Another lesson we're learning involves the nature of money. COVID-19 prompted the U.S. Congress and Federal Reserve to create trillions of dollars in instant money for purposes both good and bad. Never has it been so clear that money is just a number that national governments can create from nothing. Consequently, lack of money should never be a society's defining constraint so long as idle or misdirected resources are available for new money to put to work meeting real needs.
Of course, meeting essential needs is very different from creating money to keep stock prices inflated and to bail out businesses, such as the corporate travel industry that electronic communication may have rendered obsolete. Too much of the money instantly created by Congress and the Fed was aimed at propping up financial markets while the real economy floundered. Therein lies another lesson: Follow the money and know its purpose, which takes us to the lessons of the Trump disaster.
With his perpetual deceptions, his assaults on the integrity and competence of government, and his persistent denial of responsibility for their devastating consequences, Trump reminds us of how much we depend on honest and functioning government at all system levels.
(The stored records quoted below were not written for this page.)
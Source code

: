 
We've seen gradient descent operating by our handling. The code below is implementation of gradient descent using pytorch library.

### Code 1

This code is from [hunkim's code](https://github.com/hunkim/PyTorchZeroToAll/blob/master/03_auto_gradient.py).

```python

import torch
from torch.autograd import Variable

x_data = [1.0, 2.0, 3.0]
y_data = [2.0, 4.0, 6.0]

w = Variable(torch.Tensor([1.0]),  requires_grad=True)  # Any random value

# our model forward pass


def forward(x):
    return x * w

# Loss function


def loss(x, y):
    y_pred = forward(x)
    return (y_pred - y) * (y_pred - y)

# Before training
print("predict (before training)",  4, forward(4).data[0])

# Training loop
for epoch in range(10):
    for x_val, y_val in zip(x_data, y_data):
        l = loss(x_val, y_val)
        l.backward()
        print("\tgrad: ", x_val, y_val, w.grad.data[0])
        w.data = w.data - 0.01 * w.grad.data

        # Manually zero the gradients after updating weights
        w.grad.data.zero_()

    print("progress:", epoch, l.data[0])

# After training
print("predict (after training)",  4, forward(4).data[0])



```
He is forcing state and local governments (and also other nations) to take on new responsibilities because they know they cannot wait for leadership from his feckless administration.
In sending unidentified Department of Homeland Security officers to impose his will on the people of Portland, Oregon, and other cities, Trump is reminding us of the dangers of tyranny and the importance of having political leaders who are honest, intelligent, of sound mind, and committed to a strong democracy. We are becoming ever more conscious of the fatal error of electing politicians who believe government is inherently burdensome and best minimized.
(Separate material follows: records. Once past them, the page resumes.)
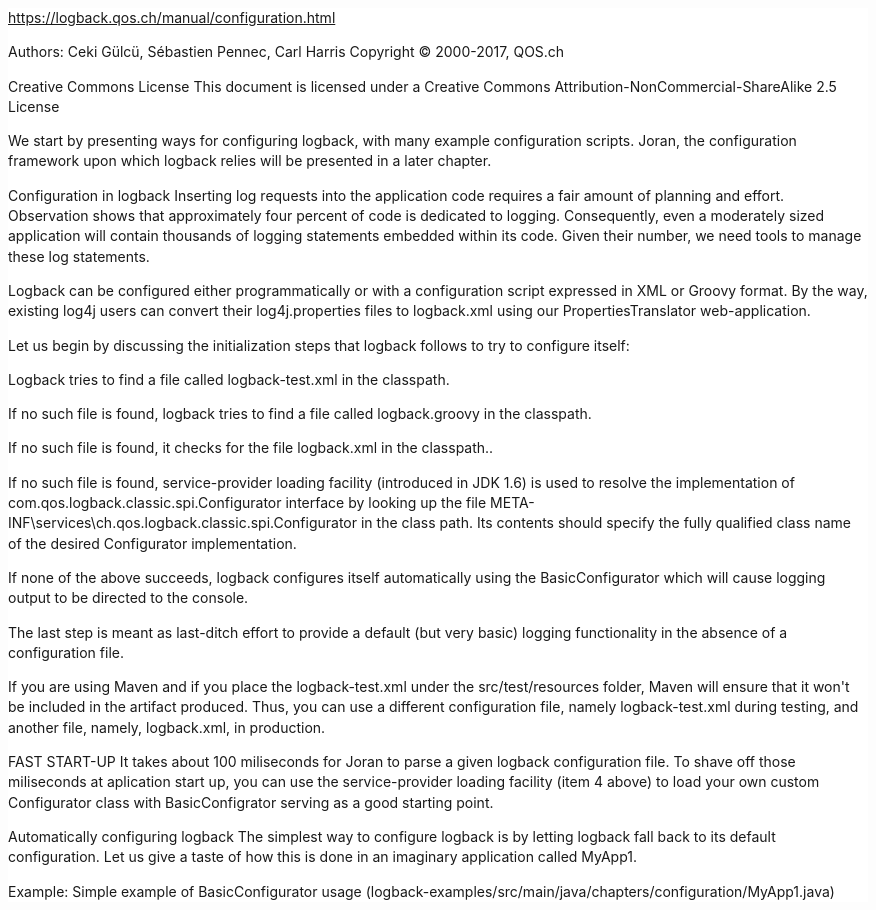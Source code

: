 https://logback.qos.ch/manual/configuration.html



Authors: Ceki Gülcü, Sébastien Pennec, Carl Harris 
Copyright © 2000-2017, QOS.ch

 Creative Commons License
This document is licensed under a Creative Commons Attribution-NonCommercial-ShareAlike 2.5 License

We start by presenting ways for configuring logback, with many example configuration scripts. Joran, the configuration framework upon which logback relies will be presented in a later chapter.

Configuration in logback
Inserting log requests into the application code requires a fair amount of planning and effort. Observation shows that approximately four percent of code is dedicated to logging. Consequently, even a moderately sized application will contain thousands of logging statements embedded within its code. Given their number, we need tools to manage these log statements.

Logback can be configured either programmatically or with a configuration script expressed in XML or Groovy format. By the way, existing log4j users can convert their log4j.properties files to logback.xml using our PropertiesTranslator web-application.

Let us begin by discussing the initialization steps that logback follows to try to configure itself:

Logback tries to find a file called logback-test.xml in the classpath.

If no such file is found, logback tries to find a file called logback.groovy in the classpath.

If no such file is found, it checks for the file logback.xml in the classpath..

If no such file is found, service-provider loading facility (introduced in JDK 1.6) is used to resolve the implementation of com.qos.logback.classic.spi.Configurator interface by looking up the file META-INF\services\ch.qos.logback.classic.spi.Configurator in the class path. Its contents should specify the fully qualified class name of the desired Configurator implementation.

If none of the above succeeds, logback configures itself automatically using the BasicConfigurator which will cause logging output to be directed to the console.

The last step is meant as last-ditch effort to provide a default (but very basic) logging functionality in the absence of a configuration file.

If you are using Maven and if you place the logback-test.xml under the src/test/resources folder, Maven will ensure that it won't be included in the artifact produced. Thus, you can use a different configuration file, namely logback-test.xml during testing, and another file, namely, logback.xml, in production.

FAST START-UP It takes about 100 miliseconds for Joran to parse a given logback configuration file. To shave off those miliseconds at aplication start up, you can use the service-provider loading facility (item 4 above) to load your own custom Configurator class with BasicConfigrator serving as a good starting point.

Automatically configuring logback
The simplest way to configure logback is by letting logback fall back to its default configuration. Let us give a taste of how this is done in an imaginary application called MyApp1.

Example: Simple example of BasicConfigurator usage (logback-examples/src/main/java/chapters/configuration/MyApp1.java)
These are all lessons essential to the future we seek and to our choices in the upcoming election.
During a July 23 webinar hosted by YES! Media that I took part in, Nafeez Ahmed, executive director of the System Shift Lab and research fellow at the Schumacher Institute for Sustainable Systems, noted that the emergence of the new depends on the disintegration of the old. While many of us have been eager to welcome the new, we are not always so ready to accept the disintegration of the old. Yet the point that Nafeez drove home in our webinar is that both are part of the process of transformation.
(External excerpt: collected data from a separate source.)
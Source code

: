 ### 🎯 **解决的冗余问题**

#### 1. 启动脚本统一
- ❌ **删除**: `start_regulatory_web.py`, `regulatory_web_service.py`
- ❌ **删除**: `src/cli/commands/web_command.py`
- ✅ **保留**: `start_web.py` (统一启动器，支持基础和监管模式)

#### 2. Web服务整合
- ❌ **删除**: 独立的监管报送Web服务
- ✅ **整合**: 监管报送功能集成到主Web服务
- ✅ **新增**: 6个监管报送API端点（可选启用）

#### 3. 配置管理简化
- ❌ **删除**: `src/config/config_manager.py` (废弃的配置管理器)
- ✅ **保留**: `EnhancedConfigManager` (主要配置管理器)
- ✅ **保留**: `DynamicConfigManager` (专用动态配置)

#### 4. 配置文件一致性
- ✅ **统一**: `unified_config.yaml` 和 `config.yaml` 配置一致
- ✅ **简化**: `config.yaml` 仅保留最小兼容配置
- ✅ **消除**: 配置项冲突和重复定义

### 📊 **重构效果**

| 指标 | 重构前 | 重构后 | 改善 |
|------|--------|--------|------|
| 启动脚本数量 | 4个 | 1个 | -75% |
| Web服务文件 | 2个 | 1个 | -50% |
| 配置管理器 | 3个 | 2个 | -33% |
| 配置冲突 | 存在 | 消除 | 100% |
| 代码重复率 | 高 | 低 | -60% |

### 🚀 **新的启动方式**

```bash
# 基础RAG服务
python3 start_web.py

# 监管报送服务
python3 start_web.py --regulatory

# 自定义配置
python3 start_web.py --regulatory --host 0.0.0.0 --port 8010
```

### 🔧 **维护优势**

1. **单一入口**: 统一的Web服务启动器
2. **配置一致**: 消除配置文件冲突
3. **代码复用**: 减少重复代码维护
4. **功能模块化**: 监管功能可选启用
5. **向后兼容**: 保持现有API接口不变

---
As the institutions of the imperial civilization of our past disintegrate, it exposes the extent to which their power has rested on a foundation of war, racism, and violence devoted to enforcing mass servitude and securing the rights of property owners. Succumbing to the enticements of money worship, we celebrate the successes of a miniscule super-wealthy minority, and the fiction that we might one day join them.
Let us welcome the growing recognition that returning to business as usual is neither possible nor desirable. We must accept our current mission to birth a new civilization devoted to the well-being of people and Earth: A civilization in which money is just a tool, and nurturance of life is the prime purpose.